Available data:
★ ★ ★ ★ ★

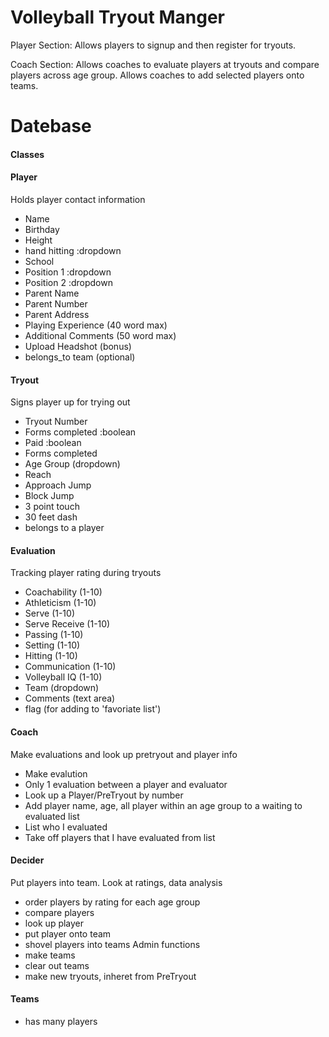 # Volleyball Tryout Manger

Player Section: Allows players to signup and then register for tryouts.

Coach Section: Allows coaches to evaluate players at tryouts and compare players across age group.
Allows coaches to add selected players onto teams.

# Datebase
#### Classes
#### Player
Holds player contact information
* Name
* Birthday
* Height
* hand hitting :dropdown
* School
* Position 1 :dropdown
* Position 2 :dropdown
* Parent Name
* Parent Number
* Parent Address
* Playing Experience (40 word max)
* Additional Comments (50 word max)
* Upload Headshot (bonus)
* belongs_to team (optional)
#### Tryout
Signs player up for trying out
* Tryout Number
* Forms completed :boolean
* Paid :boolean
* Forms completed
* Age Group (dropdown)
* Reach
* Approach Jump
* Block Jump
* 3 point touch
* 30 feet dash
* belongs to a player
#### Evaluation
Tracking player rating during tryouts
* Coachability (1-10)
* Athleticism (1-10)
* Serve (1-10)
* Serve Receive (1-10)
* Passing (1-10)
* Setting (1-10)
* Hitting (1-10)
* Communication (1-10)
* Volleyball IQ (1-10)
* Team (dropdown)
* Comments (text area)
* flag (for adding to 'favoriate list')
#### Coach
Make evaluations and look up pretryout and player info
* Make evalution
* Only 1 evaluation between a player and evaluator
* Look up a Player/PreTryout by number
* Add player name, age, all player within an age group to a waiting to evaluated list 
* List who I evaluated
* Take off players that I have evaluated from list
#### Decider
Put players into team. Look at ratings, data analysis
* order players by rating for each age group
* compare players
* look up player
* put player onto team
* shovel players into teams
Admin functions
* make teams
* clear out teams
* make new tryouts, inheret from PreTryout
#### Teams
* has many players
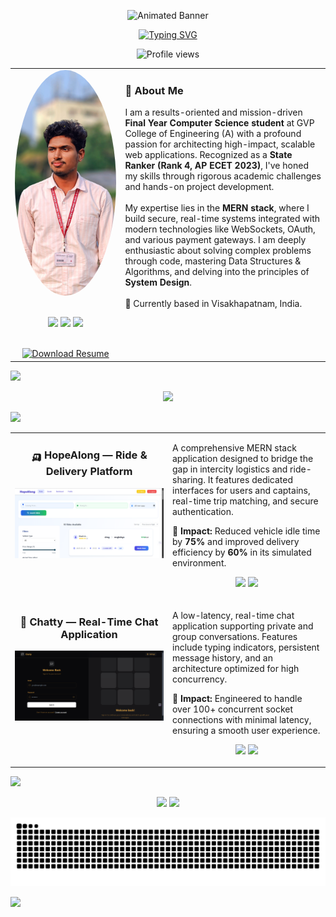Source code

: <p align="center">
  <img src="https://raw.githubusercontent.com/KhadirShaikL21/KhadirShaikL21/main/assets/header_git.gif" alt="Animated Banner" />
</p>

<div align="center">
  <a href="https://git.io/typing-svg">
    <img src="https://readme-typing-svg.demolab.com?font=Fira+Code&weight=600&size=28&pause=1000&color=00BFFF&center=true&vCenter=true&width=550&lines=Khadir+Shaik;Full-Stack+Web+Developer;State+Ranker+(AP+ECET+2023);Problem+Solver+%26+System+Designer" alt="Typing SVG" />
  </a>
</div>

<p align="center">
  <img src="https://komarev.com/ghpvc/?username=KhadirShaikL21&label=PROFILE+VIEWS&color=00BFFF&style=flat-square" alt="Profile views" />
</p>

<table width="100%">
  <tr>
    <td width="35%" align="center">
      <img src="https://raw.githubusercontent.com/KhadirShaikL21/KhadirShaikL21/main/assets/myself.jpg" width="250px" style="border-radius: 50%;" alt="Khadir Shaik"/>
      <br/><br/>
      <p align="center">
        <a href="https://www.linkedin.com/in/khadirshaik1903/"><img src="https://raw.githubusercontent.com/KhadirShaikL21/KhadirShaikL21/main/assets/linkedin.gif" width="50px"></a>
        <a href="https://khadirshaik.netlify.app"><img src="https://raw.githubusercontent.com/KhadirShaikL21/KhadirShaikL21/main/assets/portfolio.gif" width="50px"></a>
        <a href="mailto:khadirshaik2005@gmail.com"><img src="https://raw.githubusercontent.com/KhadirShaikL21/KhadirShaikL21/main/assets/email.gif" width="50px"></a>
      </p>
      <br/>
      <a href="https://raw.githubusercontent.com/KhadirShaikL21/KhadirShaikL21/main/assets/KhadirShaik.pdf" target="_blank">
        <img src="https://img.shields.io/badge/Download-My%20Resume-brightgreen?style=for-the-badge&logo=googledocs&logoColor=white" alt="Download Resume"/>
      </a>
    </td>
    <td width="65%" valign="top">
      <h3>👋 About Me</h3>
      <p>
        I am a results-oriented and mission-driven <b>Final Year Computer Science student</b> at GVP College of Engineering (A) with a profound passion for architecting high-impact, scalable web applications. Recognized as a <b>State Ranker (Rank 4, AP ECET 2023)</b>, I've honed my skills through rigorous academic challenges and hands-on project development.
        <br/><br/>
        My expertise lies in the <b>MERN stack</b>, where I build secure, real-time systems integrated with modern technologies like WebSockets, OAuth, and various payment gateways. I am deeply enthusiastic about solving complex problems through code, mastering Data Structures & Algorithms, and delving into the principles of <b>System Design</b>.
        <br/><br/>
        📍 Currently based in Visakhapatnam, India.
      </p>
    </td>
  </tr>
</table>

<img src="https://capsule-render.vercel.app/api?type=waving&color=0:00BFFF,100:181717&height=150&section=header&text=My%20Tech%20Stack&fontSize=40" />
<p align="center">
  <a href="https://github.com/tandpfun/skill-icons">
    <img src="https://skillicons.dev/icons?i=java,javascript,python,react,tailwind,nodejs,express,mongodb,mysql,socketio,html,css,bootstrap,c,git,github,postman,vscode,idea,linux,vercel&perline=11" />
  </a>
</p>

<img src="https://capsule-render.vercel.app/api?type=waving&color=0:00BFFF,100:181717&height=150&section=header&text=My%20Projects&fontSize=40" />
<table width="100%" border="0" cellpadding="10">
  <tr>
    <td width="50%" valign="top">
      <h3 align="center">🛺 HopeAlong — Ride & Delivery Platform</h3>
      <p align="center">
        <a href="https://hopealong.vercel.app/" target="_blank">
          <img src="https://raw.githubusercontent.com/KhadirShaikL21/KhadirShaikL21/main/assets/HopeAlong.png" alt="HopeAlong Project Mockup" width="100%" />
        </a>
      </p>
    </td>
    <td width="50%" valign="top">
      <p>A comprehensive MERN stack application designed to bridge the gap in intercity logistics and ride-sharing. It features dedicated interfaces for users and captains, real-time trip matching, and secure authentication.</p>
      <p><b>🎯 Impact:</b> Reduced vehicle idle time by <b>75%</b> and improved delivery efficiency by <b>60%</b> in its simulated environment.</p>
      <p align="center">
        <a href="https://hopealong.vercel.app/" target="_blank"><img src="https://img.shields.io/badge/Live_Demo-43a047?style=for-the-badge&logo=google-chrome" /></a>
        <a href="[YOUR_GITHUB_REPO_LINK_HERE]" target="_blank"><img src="https://img.shields.io/badge/Source_Code-181717?style=for-the-badge&logo=github" /></a>
      </p>
    </td>
  </tr>
  <tr>
    <td width="50%" valign="top">
      <h3 align="center">💬 Chatty — Real-Time Chat Application</h3>
      <p align="center">
        <a href="https://realtime-chatapp-2.onrender.com/" target="_blank">
          <img src="https://raw.githubusercontent.com/KhadirShaikL21/KhadirShaikL21/main/assets/Chatty.png" alt="Chatty Project Mockup" width="100%" />
        </a>
      </p>
    </td>
    <td width="50%" valign="top">
      <p>A low-latency, real-time chat application supporting private and group conversations. Features include typing indicators, persistent message history, and an architecture optimized for high concurrency.</p>
      <p><b>🎯 Impact:</b> Engineered to handle over 100+ concurrent socket connections with minimal latency, ensuring a smooth user experience.</p>
      <p align="center">
        <a href="https://realtime-chatapp-2.onrender.com/" target="_blank"><img src="https://img.shields.io/badge/Live_Demo-43a047?style=for-the-badge&logo=google-chrome" /></a>
        <a href="[YOUR_GITHUB_REPO_LINK_HERE]" target="_blank"><img src="https://img.shields.io/badge/Source_Code-181717?style=for-the-badge&logo=github" /></a>
      </p>
    </td>
  </tr>
</table>


<img src="https://capsule-render.vercel.app/api?type=waving&color=0:00BFFF,100:181717&height=150&section=header&text=My%20GitHub%20Universe&fontSize=40" />

<p align="center">
  </p>

<p align="center">
  <img src="https://github-readme-stats.vercel.app/api?username=KhadirShaikL21&show_icons=true&theme=dracula&hide_border=true&include_all_commits=true&count_private=true" height="150" />
  <img src="https://github-readme-stats.vercel.app/api/top-langs/?username=KhadirShaikL21&layout=compact&theme=dracula&hide_border=true&include_all_commits=true&count_private=true" height="150" />
</p>
<p align="center">
  <img src="https://github.com/KhadirShaikL21/KhadirShaikL21/blob/output/github-contribution-grid-snake.svg" alt="snake" />
</p>

<img src="https://capsule-render.vercel.app/api?type=waving&color=0:00BFFF,100:181717&height=120&section=footer" />
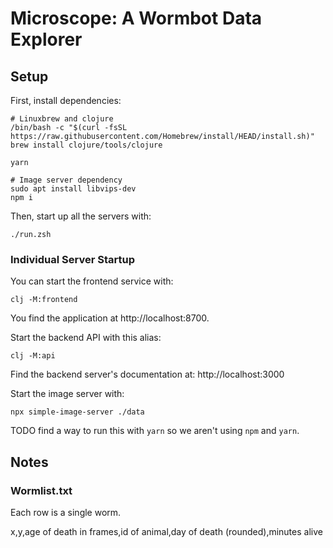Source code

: # Microscope: A Wormbot Data Explorer

## Setup

First, install dependencies:

    # Linuxbrew and clojure
    /bin/bash -c "$(curl -fsSL https://raw.githubusercontent.com/Homebrew/install/HEAD/install.sh)"
    brew install clojure/tools/clojure

    yarn

    # Image server dependency
    sudo apt install libvips-dev
    npm i

Then, start up all the servers with:

    ./run.zsh

### Individual Server Startup

You can start the frontend service with:

    clj -M:frontend

You find the application at http://localhost:8700.

Start the backend API with this alias:

    clj -M:api

Find the backend server's documentation at: http://localhost:3000

Start the image server with:

    npx simple-image-server ./data

TODO find a way to run this with `yarn` so we aren't using `npm` and `yarn`.

## Notes

### Wormlist.txt

Each row is a single worm.

x,y,age of death in frames,id of animal,day of death (rounded),minutes alive
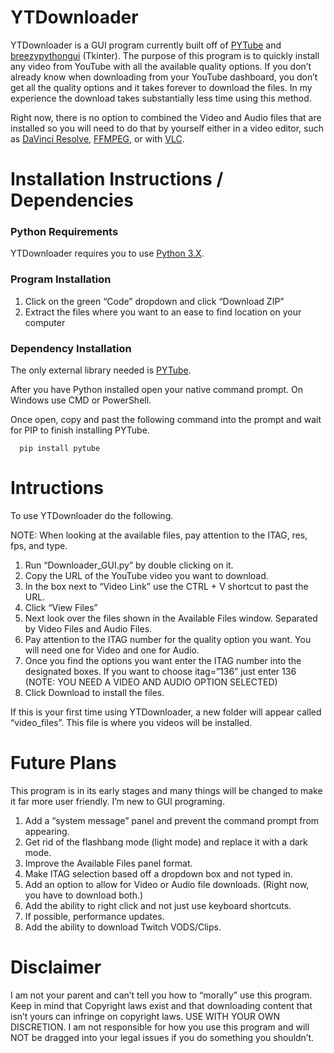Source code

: # YTDownloader
YTDownloader is a GUI program currently built off of [PYTube](https://github.com/pytube/pytube) and [breezypythongui](https://lambertk.academic.wlu.edu/breezypythongui/) (Tkinter). The purpose of this program is to quickly install any video from YouTube with all the available quality options. If you don’t already know when downloading from your YouTube dashboard, you don’t get all the quality options and it takes forever to download the files. In my experience the download takes substantially less time using this method.

Right now, there is no option to combined the Video and Audio files that are installed so you will need to do that by yourself either in a video editor, such as [DaVinci Resolve](https://www.blackmagicdesign.com/products/davinciresolve), [FFMPEG](https://ffmpeg.org/), or with [VLC](https://wiki.videolan.org/VLC_HowTo/Play_an_external_audio_track_for_a_video/). 


# Installation Instructions / Dependencies 

### Python Requirements
YTDownloader requires you to use [Python 3.X](https://www.python.org/).

### Program Installation
1.	Click on the green “Code” dropdown and click “Download ZIP”
2.	Extract the files where you want to an ease to find location on your computer
### Dependency Installation
The only external library needed is [PYTube](https://github.com/pytube/pytube).

After you have Python installed open your native command prompt. On Windows use CMD or PowerShell. 

Once open, copy and past the following command into the prompt and wait for PIP to finish installing PYTube.


      pip install pytube


# Intructions
To use YTDownloader do the following.

NOTE: When looking at the available files, pay attention to the ITAG, res, fps, and type.

1.	Run “Downloader_GUI.py” by double clicking on it.  
2.	Copy the URL of the YouTube video you want to download.
3.	In the box next to “Video Link” use the CTRL + V shortcut to past the URL.
4.	Click “View Files”
5.	Next look over the files shown in the Available Files window. Separated by Video Files  and Audio Files.
6.	Pay attention to the ITAG number for the quality option you want. You will need one for Video and one for Audio.
7.	Once you find the options you want enter the ITAG number into the designated boxes. If you want to choose itag=”136” just enter 136 (NOTE: YOU NEED A VIDEO AND AUDIO OPTION SELECTED)
8.	Click Download to install the files.

If this is your first time using YTDownloader, a new folder will appear called “video_files”. This file is where you videos will be installed.

# Future Plans
This program is in its early stages and many things will be changed to make it far more user friendly. I’m new to GUI programing.

1.	Add a “system message” panel and prevent the command prompt from appearing.
2.	Get rid of the flashbang mode (light mode) and replace it with a dark mode.
3.	Improve the Available Files panel format.
4.	Make ITAG selection based off a dropdown box and not typed in.
5.	Add an option to allow for Video or Audio file downloads. (Right now, you have to download both.)
6.	Add the ability to right click and not just use keyboard shortcuts.
7.	If possible, performance updates.
8.	Add the ability to download Twitch VODS/Clips.


# Disclaimer 
I am not your parent and can’t tell you how to “morally” use this program. Keep in mind that Copyright laws exist and that downloading content that isn’t yours can infringe on copyright laws. USE WITH YOUR OWN DISCRETION. I am not responsible for how you use this program and will NOT be dragged into your legal issues if you do something you shouldn’t.
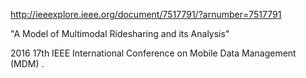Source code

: 
http://ieeexplore.ieee.org/document/7517791/?arnumber=7517791

"A Model of Multimodal Ridesharing and its Analysis"

2016 17th IEEE International Conference on Mobile Data Management (MDM) .
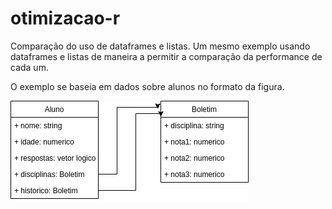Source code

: # otimizacao-r
Comparação do uso de dataframes e listas.
Um mesmo exemplo usando dataframes e listas de maneira a permitir a comparação da performance de cada um.

O exemplo se baseia em dados sobre alunos no formato da figura.

![Aluno e notas](https://github.com/castroantonio/otimizacao-r/blob/master/alunos_notas.png?raw=true)

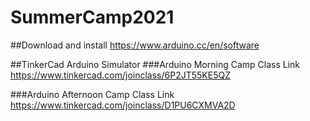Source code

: # SummerCamp2021

##Download and install
https://www.arduino.cc/en/software

##TinkerCad Arduino Simulator
###Arduino Morning Camp Class Link
https://www.tinkercad.com/joinclass/6P2JT55KE5QZ

###Arduino Afternoon Camp Class Link
https://www.tinkercad.com/joinclass/D1PU6CXMVA2D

★ ★ ★ ★ ★

What to produce: Scan the material above for the word "dataframes", and copy every line in which it is found.

Task answer:
Comparação do uso de dataframes e listas.
Um mesmo exemplo usando dataframes e listas de maneira a permitir a comparação da performance de cada um.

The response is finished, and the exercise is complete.